Exercise: Below are the records; copy each line in which "thebibliography" can be found.

Records for the exercise:
+--
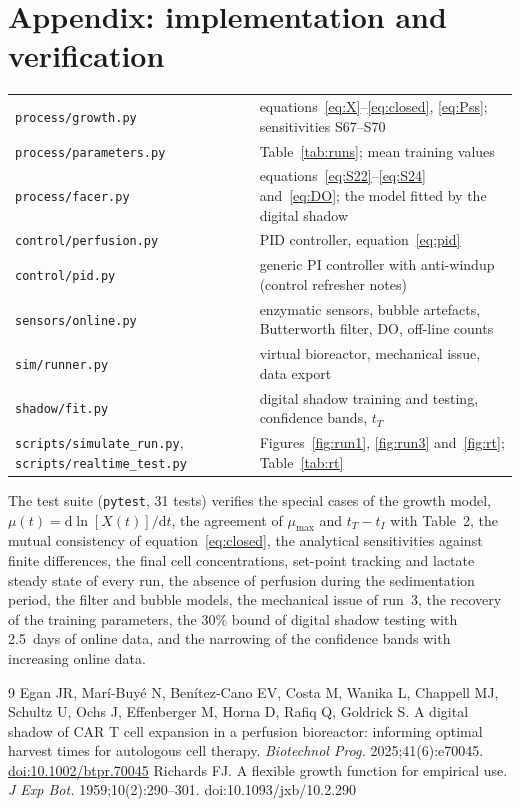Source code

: \documentclass[11pt,a4paper]{article}
\newcommand{\code}[1]{\texttt{#1}}
\newcommand{\dd}{\mathrm{d}}
\newcommand{\mumax}{\mu_{\max}}
\newcommand{\cX}{[X(t)]}
\begin{document}
\section*{Appendix: implementation and verification}
\begin{center}\small
\begin{tabularx}{\textwidth}{@{}l X@{}}
\toprule
\code{process/growth.py} & equations~\eqref{eq:X}--\eqref{eq:closed}, \eqref{eq:Pss}; sensitivities S67--S70 \\
\code{process/parameters.py} & Table~\ref{tab:runs}; mean training values \\
\code{process/facer.py} & equations~\eqref{eq:S22}--\eqref{eq:S24} and~\eqref{eq:DO}; the model fitted by the digital shadow \\
\code{control/perfusion.py} & PID controller, equation~\eqref{eq:pid} \\
\code{control/pid.py} & generic PI controller with anti-windup (control refresher notes) \\
\code{sensors/online.py} & enzymatic sensors, bubble artefacts, Butterworth filter, DO, off-line counts \\
\code{sim/runner.py} & virtual bioreactor, mechanical issue, data export \\
\code{shadow/fit.py} & digital shadow training and testing, confidence bands, $t_T$ \\
\code{scripts/simulate\_run.py}, \code{scripts/realtime\_test.py} & Figures~\ref{fig:run1}, \ref{fig:run3} and~\ref{fig:rt}; Table~\ref{tab:rt} \\
\bottomrule
\end{tabularx}
\end{center}
The test suite (\code{pytest}, 31 tests) verifies the special cases of the growth model,
$\mu(t)=\dd\ln\cX/\dd t$, the agreement of $\mumax$ and $t_T-t_I$ with Table~2, the mutual consistency of
equation~\eqref{eq:closed}, the analytical sensitivities against finite differences, the final cell
concentrations, set-point tracking and lactate steady state of every run, the absence of perfusion
during the sedimentation period, the filter and bubble models, the mechanical issue of run~3, the
recovery of the training parameters, the 30\% bound of digital shadow testing with 2.5~days of online
data, and the narrowing of the confidence bands with increasing online data.

\begin{thebibliography}{9}
 Egan JR, Mar\'i-Buy\'e N, Ben\'itez-Cano EV, Costa M, Wanika L, Chappell MJ,
  Schultz U, Ochs J, Effenberger M, Horna D, Rafiq Q, Goldrick S. A digital shadow of CAR T cell
  expansion in a perfusion bioreactor: informing optimal harvest times for autologous cell therapy.
  \emph{Biotechnol Prog.} 2025;41(6):e70045. \href{https://doi.org/10.1002/btpr.70045}{doi:10.1002/btpr.70045}
 Richards FJ. A flexible growth function for empirical use. \emph{J Exp Bot.}
  1959;10(2):290--301. doi:10.1093/jxb/10.2.290
\end{thebibliography}
\end{document}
+--
Output for this task:
\begin{thebibliography}{9}
\end{thebibliography}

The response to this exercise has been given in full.